▸ **Assignment**: Where the data below contains pictures, omit them; output the rest word for word.

▸ **Material supplied**:
╔══

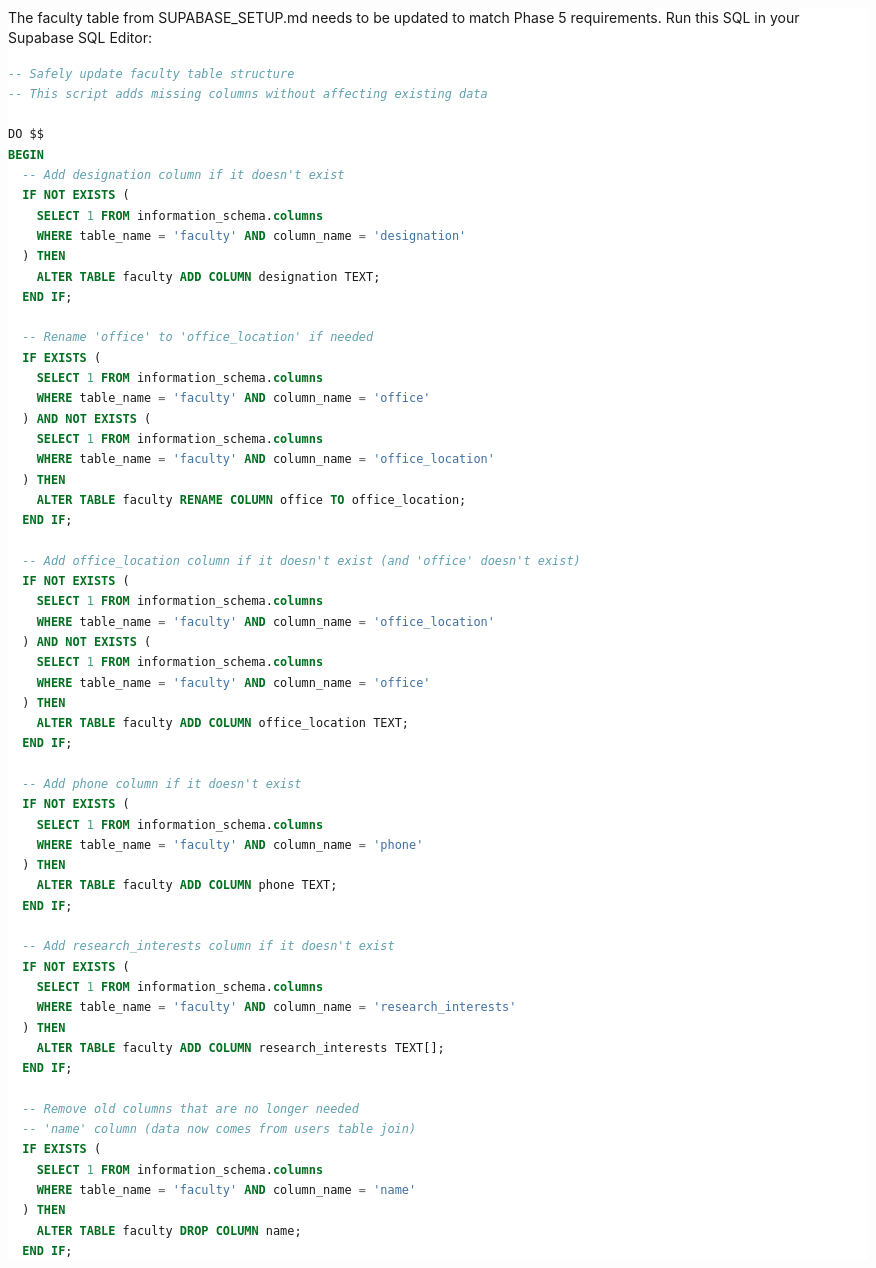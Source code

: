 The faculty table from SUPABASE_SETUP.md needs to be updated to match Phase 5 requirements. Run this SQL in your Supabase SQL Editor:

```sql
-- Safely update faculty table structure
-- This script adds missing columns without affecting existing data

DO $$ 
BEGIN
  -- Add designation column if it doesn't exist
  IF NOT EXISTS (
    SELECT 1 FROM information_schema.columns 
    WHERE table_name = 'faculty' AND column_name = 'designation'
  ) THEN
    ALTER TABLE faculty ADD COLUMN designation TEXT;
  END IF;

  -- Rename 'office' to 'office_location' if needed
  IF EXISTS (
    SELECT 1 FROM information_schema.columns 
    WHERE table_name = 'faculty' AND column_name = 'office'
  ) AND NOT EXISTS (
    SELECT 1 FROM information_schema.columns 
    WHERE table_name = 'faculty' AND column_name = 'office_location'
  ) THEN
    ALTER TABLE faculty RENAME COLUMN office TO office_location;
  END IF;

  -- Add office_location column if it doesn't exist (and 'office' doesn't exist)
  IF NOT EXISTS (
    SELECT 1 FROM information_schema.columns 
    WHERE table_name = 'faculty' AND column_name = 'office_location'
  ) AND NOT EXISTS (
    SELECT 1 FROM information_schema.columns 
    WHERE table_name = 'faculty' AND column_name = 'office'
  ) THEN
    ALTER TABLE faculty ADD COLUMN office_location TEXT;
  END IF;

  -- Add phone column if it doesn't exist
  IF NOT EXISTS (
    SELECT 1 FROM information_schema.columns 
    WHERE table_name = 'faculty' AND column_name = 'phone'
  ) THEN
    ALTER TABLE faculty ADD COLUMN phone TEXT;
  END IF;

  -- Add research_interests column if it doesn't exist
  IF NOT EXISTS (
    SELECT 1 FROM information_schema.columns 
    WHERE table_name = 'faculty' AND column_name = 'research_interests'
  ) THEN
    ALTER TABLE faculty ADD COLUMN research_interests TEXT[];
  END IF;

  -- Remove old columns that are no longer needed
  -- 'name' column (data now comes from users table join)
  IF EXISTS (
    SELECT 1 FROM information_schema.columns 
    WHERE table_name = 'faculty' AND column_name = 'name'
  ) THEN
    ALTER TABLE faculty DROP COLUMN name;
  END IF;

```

╚══

▸ **Exercise solution**:
Source code

: The faculty table from SUPABASE_SETUP.md needs to be updated to match Phase 5 requirements. Run this SQL in your Supabase SQL Editor:

```sql
-- Safely update faculty table structure
-- This script adds missing columns without affecting existing data

DO $$ 
BEGIN
  -- Add designation column if it doesn't exist
  IF NOT EXISTS (
    SELECT 1 FROM information_schema.columns 
    WHERE table_name = 'faculty' AND column_name = 'designation'
  ) THEN
    ALTER TABLE faculty ADD COLUMN designation TEXT;
  END IF;

  -- Rename 'office' to 'office_location' if needed
  IF EXISTS (
    SELECT 1 FROM information_schema.columns 
    WHERE table_name = 'faculty' AND column_name = 'office'
  ) AND NOT EXISTS (
    SELECT 1 FROM information_schema.columns 
    WHERE table_name = 'faculty' AND column_name = 'office_location'
  ) THEN
    ALTER TABLE faculty RENAME COLUMN office TO office_location;
  END IF;

  -- Add office_location column if it doesn't exist (and 'office' doesn't exist)
  IF NOT EXISTS (
    SELECT 1 FROM information_schema.columns 
    WHERE table_name = 'faculty' AND column_name = 'office_location'
  ) AND NOT EXISTS (
    SELECT 1 FROM information_schema.columns 
    WHERE table_name = 'faculty' AND column_name = 'office'
  ) THEN
    ALTER TABLE faculty ADD COLUMN office_location TEXT;
  END IF;

  -- Add phone column if it doesn't exist
  IF NOT EXISTS (
    SELECT 1 FROM information_schema.columns 
    WHERE table_name = 'faculty' AND column_name = 'phone'
  ) THEN
    ALTER TABLE faculty ADD COLUMN phone TEXT;
  END IF;

  -- Add research_interests column if it doesn't exist
  IF NOT EXISTS (
    SELECT 1 FROM information_schema.columns 
    WHERE table_name = 'faculty' AND column_name = 'research_interests'
  ) THEN
    ALTER TABLE faculty ADD COLUMN research_interests TEXT[];
  END IF;

  -- Remove old columns that are no longer needed
  -- 'name' column (data now comes from users table join)
  IF EXISTS (
    SELECT 1 FROM information_schema.columns 
    WHERE table_name = 'faculty' AND column_name = 'name'
  ) THEN
    ALTER TABLE faculty DROP COLUMN name;
  END IF;

```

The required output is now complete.